Bugün herkesin ayıla bayıla izlediği Fatmagül’ün Suçu Ne adlı filmi çekmiş sekiz filmle birlikte 1985 yılında. Sonraki yıllarda otuz filme imza atmış.

Aralarında Perihan Maden’in İki Genç Kız’ı, 6-7 Eylül olaylarını anlatan, Yılmaz Karakoyunlu’nun romanından uyarlanan Salkım Hanım’ın Taneleri, Yavuz Özkan’ın Bir Kadının Anatomisi, Türk öykücülüğünün en önde gelen isimlerinden Firuzan’ın müthiş hikayesi Benim Sinemalarım gibi başyapıtların altında da imzası var Hülya’nın oyuncu olarak. Ha bu arada Sinan Çetin’in Berlin in Berlin’ini de unutmayalım.

***

Peki arkadaş, bir sanatçı daha başka sinemaya nasıl katkıda bulunur! Taksim’de yürüyüşe katılır, Beyoğlu’nun arka sokaklarında kafa çekip masalarda sızarsa mı “aydın” yaftası yapıştırılır göğsüne; sinemacı yazılır alnına! Bunca sinema filmi, Acun’un abuk Amerikan televizyonlarından apartma programlarında jüri üyesi olduğu, kötü şarkı söylediği için mi yok sayacaksınız Hülya’nın sinemacılığını? Türkiye’de kitap kapaklarının arkasında yazanları okuyarak edebiyat eleştirmeni, basın bülteninden yazı çıkararak sinema uzmanı, ya da birilerinin dedikodusunu yazarak “aslında herkes kötü, ben iyiyim” zırvalarını karalayanlar köşe yazarı olabilirken, bunca filmde oynayan, çok ama çok iyi bir oyuncu olan Hülya Avşar mı jüri başkanı olamıyor! Bu kadar nitelikli filmleri Türkiye’de değil de Patagonya’da çekseydi, Cannes Film Festivali’ne Jüri Başkanı seçilseydi, kimin gıkı çıkardı? Kimsenin!
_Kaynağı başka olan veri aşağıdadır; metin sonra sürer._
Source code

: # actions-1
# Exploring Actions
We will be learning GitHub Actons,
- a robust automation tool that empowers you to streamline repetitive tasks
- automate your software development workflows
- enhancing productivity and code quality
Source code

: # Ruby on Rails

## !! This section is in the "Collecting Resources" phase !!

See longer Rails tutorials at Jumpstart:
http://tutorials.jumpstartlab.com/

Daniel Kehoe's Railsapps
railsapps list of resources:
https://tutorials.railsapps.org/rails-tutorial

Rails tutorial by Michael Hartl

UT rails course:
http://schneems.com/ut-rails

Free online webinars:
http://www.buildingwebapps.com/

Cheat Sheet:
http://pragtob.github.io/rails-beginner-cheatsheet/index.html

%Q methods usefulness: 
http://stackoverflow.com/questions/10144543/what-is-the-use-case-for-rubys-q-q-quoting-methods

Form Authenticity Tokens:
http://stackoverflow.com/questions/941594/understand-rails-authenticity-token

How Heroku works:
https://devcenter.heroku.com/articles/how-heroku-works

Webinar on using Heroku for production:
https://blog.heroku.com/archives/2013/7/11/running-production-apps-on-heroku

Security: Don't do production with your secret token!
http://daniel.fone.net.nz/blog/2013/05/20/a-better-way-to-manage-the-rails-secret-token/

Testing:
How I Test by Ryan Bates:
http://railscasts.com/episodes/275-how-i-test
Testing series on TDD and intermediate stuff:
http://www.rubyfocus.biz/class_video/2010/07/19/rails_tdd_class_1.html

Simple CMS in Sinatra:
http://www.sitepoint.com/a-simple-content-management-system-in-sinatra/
En iyi erkek oyuncu ödülünü Tanju Gürsu’nun alıp da en iyi yardımcı ödülünün Haluk Bilginer’e verildiği, koca Cüneyt Arkın’la Güven Kıraç’ın barda küfür kıyamet kavga ettiği Altın Portakal’a , Oscar gibisinden bir önem atfedilmesi de neyin nesi ola! Uzun lafın kısası arkadaş, yapan da, eleştiren de hep aynı kişilerdir. Ve bunların hiçbiri sinema dendi mi, Hülya Avşar’la aynı ligde bile değildir anlaşıldı mı!